SARS-CoV-2, the novel coronavirus that causes the COVID-19 illness, has infected at least 325,000 Missourians and led to over 4,500 deaths in the state as of December 2020. Social isolation and economic insecurity, both of which have increased during the pandemic, are known to exacerbate (and even cause) psychiatric disorders. Mental disorders such as depression, anxiety, schizophrenia, and substance abuse disorder are estimated to affect approximately 20% of the US population, so the COVID-19 pandemic poses increased risks to a significant portion of the community even if they are not directly infected with SARS-CoV-2. Research on mental health outcomes during the COVID-19 pandemic indicates that substance abuse, including the use of opioids such as fentanyl, has increased, illustrating how the current crisis may trigger new mental disorders even in those without a previous diagnosis.
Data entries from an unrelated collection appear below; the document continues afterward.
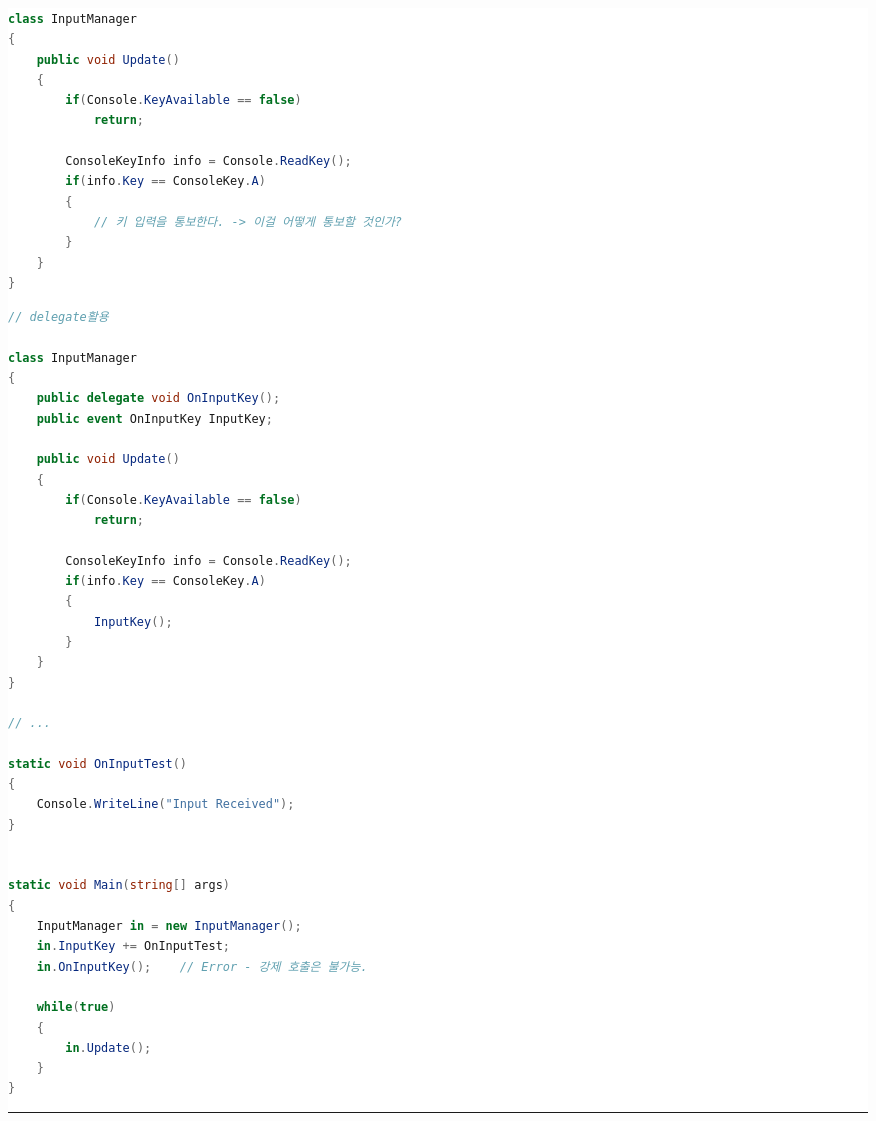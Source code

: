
 ```csharp
class InputManager
{
    public void Update()
    {
        if(Console.KeyAvailable == false)
            return;

        ConsoleKeyInfo info = Console.ReadKey();
        if(info.Key == ConsoleKey.A)
        {
            // 키 입력을 통보한다. -> 이걸 어떻게 통보할 것인가?
        }
    }
}
```

```csharp
// delegate활용

class InputManager
{
    public delegate void OnInputKey();
    public event OnInputKey InputKey;

    public void Update()
    {
        if(Console.KeyAvailable == false)
            return;

        ConsoleKeyInfo info = Console.ReadKey();
        if(info.Key == ConsoleKey.A)
        {
            InputKey();
        }
    }
}

// ...

static void OnInputTest()
{
    Console.WriteLine("Input Received");
}


static void Main(string[] args)
{
    InputManager in = new InputManager();
    in.InputKey += OnInputTest;
    in.OnInputKey();    // Error - 강제 호출은 불가능.

    while(true)
    {
        in.Update();
    }
}
```

---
Moreover, populations with pre-existing mental health conditions have proven to be more susceptible to COVID-19 and subsequent health complications, including death, highlighting the complex interactions between mental health and population health outcomes. Finally, several demographic groups, including youth populations and racial/ethnic minorities, have been disproportionately affected by the dual COVID-19/mental health epidemic, pointing to a need for increased attention and resources for vulnerable populations to reduce further harm.

Highlights

  • COVID 19-related social conditions have increased substance abuse, overdoses, and self reports of negative mental and behavioral health conditions.
  • Individuals who contract COVID-19 are at increased risk of developing a psychiatric disorder following their illness.
  • Individuals with pre-existing psychiatric disorders, including substance use disorders, are at significantly increased risk of contracting COVID-19 and experiencing serious negative health outcomes, such as hospitalization and death.

Limitations

  • COVID 19-related data are often not disaggregated by demographic characteristics such as race/ethnicity, making it difficult at present to identify and understand disparities in health outcomes.
  • Health records often lack info about housing density, family size, current employment status, and immigration status, making it difficult to identify other potential drivers of observed health outcomes.
  • So far, it is unclear how particular policy responses to the COVID-19 pandemic are associated with mental health outcomes.